Stuart McAlpine via Flickr (CC BY 2.0)

Doing construction in New York City is dangerous and expensive. Cut the pavement in the wrong place and crews can rupture gas lines. Hit a water main, short a backup generator. These sorts of mistakes cost the city $300 million each year. Worse yet are natural disasters like Hurricane Sandy — where floods caused a three-day blackout and left two hospitals without power — and threats like buried chemical tanks and national security issues. In Bloomberg Businessweek, Greg Milner follows the people who are creating the city’s first three-dimensional subsurface infrastructure map to create a safer city that can self-regulate and grow more efficiently, and where agencies and private utilities can coordinate. In a very real sense they are pioneers, of a frontier that lays below our feet. Detailing pipes, cables, sewers, wires and electric lines, even soil types, the map will be the first of its kind, and if it works, it could make New York a model for the world’s future smart cities.

Because of data from satellites, we can now map the world down to about 6 inches. We’ve almost reached the point Jorge Luis Borges describes in his short story “On Exactitude in Science,” in which cartographers built “a Map of the Empire whose size was that of the Empire, and which coincided point for point with it.” But the world beneath our feet remains shrouded in darkness. “Light and radio waves don’t go through dirt like they do air,” says George Percivall, chief technical officer for the Open Geospatial Consortium, which is helping to develop global standards for underground mapping. “The next frontier, in both a literal and figurative sense, is underground.”

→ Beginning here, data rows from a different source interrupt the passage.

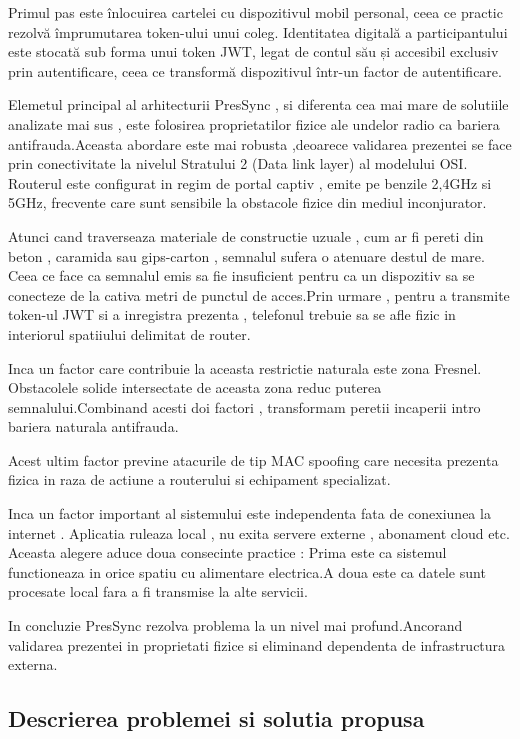 \documentclass[11pt]{article}
\begin{document}
Primul pas este înlocuirea cartelei cu dispozitivul mobil personal, ceea ce practic rezolvă împrumutarea token-ului unui coleg. Identitatea digitală a participantului este stocată sub forma unui token JWT, legat de contul său și accesibil exclusiv prin autentificare, ceea ce transformă dispozitivul într-un factor de autentificare.

Elemetul principal al arhitecturii PresSync , si diferenta cea mai mare de solutiile analizate mai sus , este folosirea proprietatilor fizice ale undelor radio ca bariera antifrauda.Aceasta abordare este mai robusta ,deoarece validarea prezentei se face prin conectivitate la nivelul Stratului 2 (Data link layer) al modelului OSI. Routerul este configurat in regim de portal captiv , emite pe benzile 2,4GHz si 5GHz, frecvente care sunt sensibile la obstacole fizice din mediul inconjurator.

Atunci cand traverseaza materiale de constructie uzuale , cum ar fi pereti din beton , caramida sau gips-carton , semnalul sufera o atenuare destul de mare.
Ceea ce face ca semnalul emis sa fie insuficient pentru ca un dispozitiv sa se conecteze de la cativa metri de punctul de acces.Prin urmare , pentru a transmite token-ul JWT si a inregistra prezenta , telefonul trebuie sa se afle fizic in interiorul spatiiului delimitat de router.

Inca un factor care contribuie la aceasta restrictie naturala este zona Fresnel. Obstacolele solide intersectate de aceasta zona reduc puterea semnalului.Combinand acesti doi factori , transformam peretii incaperii intro bariera naturala antifrauda.

Acest ultim factor previne atacurile de tip MAC spoofing care necesita prezenta fizica in raza de actiune a routerului si echipament specializat.

Inca un factor important al sistemului este independenta fata de conexiunea la internet . Aplicatia ruleaza local , nu exita servere externe , abonament cloud etc.
Aceasta alegere aduce doua consecinte practice : Prima este ca sistemul functioneaza in orice spatiu cu alimentare electrica.A doua este ca datele sunt procesate local fara a fi transmise la alte servicii.

In concluzie PresSync rezolva problema la un nivel mai profund.Ancorand validarea prezentei in proprietati fizice si eliminand dependenta de infrastructura externa.

\subsection{Descrierea problemei si solutia propusa}
\end{document}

New York City’s daunting infrastructural labyrinth is like the “Here be dragons” decorating ancient maps. Underneath the 6,000 miles of asphalt and concrete road lie thousands of miles of water, sewer, gas, telecommunications, and electrical infrastructure. And let’s not forget the 500 miles of underground subway tracks or Con Edison’s 100-mile steam delivery system. In its entirety, it’s known to no one. The individual details of the vast underground are hoarded and guarded by the various stakeholders. Con Edison has its electrical map; the Department of Environmental Protection (DEP) keeps track of water and sewer pipes; the Metropolitan Transportation Authority (MTA) could tell you where the transit tunnels are; and so on.

Imagine the city as a living organism, a body consisting of various systems—respiratory, nervous, skeletal—that share the same space and even intertwine. Now imagine surgery performed on that body by a surgeon who knows the location of only one system, who looks at the body and sees only blood vessels or bones. This is the odd condition of New York—a body subject to what, viewed through a wide lens, looks like perpetual triage. Each year, for repairs or to facilitate construction, the streets are sliced open 200,000 times—an average of almost 550 cuts per day, or 30 per street mile every year.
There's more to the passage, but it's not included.